What lines in the material hold the string "block"? Return every one of them.
────
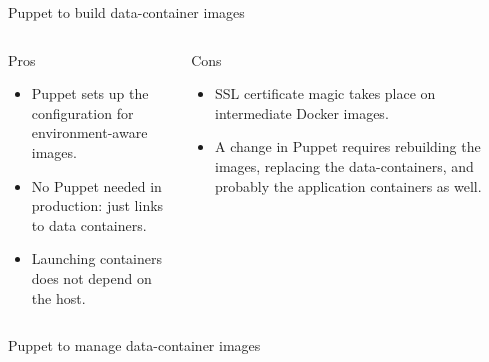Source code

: \documentclass[presentation,c]{beamer}
\begin{document}
{
\begin{frame}[label=sec-13-5]{Puppet to build data-container images}

\begin{columns}
\begin{column}{0.5\textwidth}
\begin{block}{Pros}

\begin{itemize}
\item Puppet sets up the configuration for environment-aware images.
\item No Puppet needed in production: just links to data containers.
\item Launching containers does not depend on the host.
\end{itemize}
\end{block}
\end{column}

\begin{column}{0.5\textwidth}
\begin{block}{Cons}

\begin{itemize}
\item SSL certificate magic takes place on intermediate Docker images.
\item A change in Puppet requires rebuilding the images, replacing the data-containers, and probably the application containers as well.
\end{itemize}
\end{block}
\end{column}
\end{columns}
\end{frame}
} %

{
\begin{frame}[label=sec-13-6]{Puppet to manage data-container images}

\end{frame}
} %
\end{document}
────
◆ Exercise answer:
\begin{block}{Pros}
\end{block}
\begin{block}{Cons}
\end{block}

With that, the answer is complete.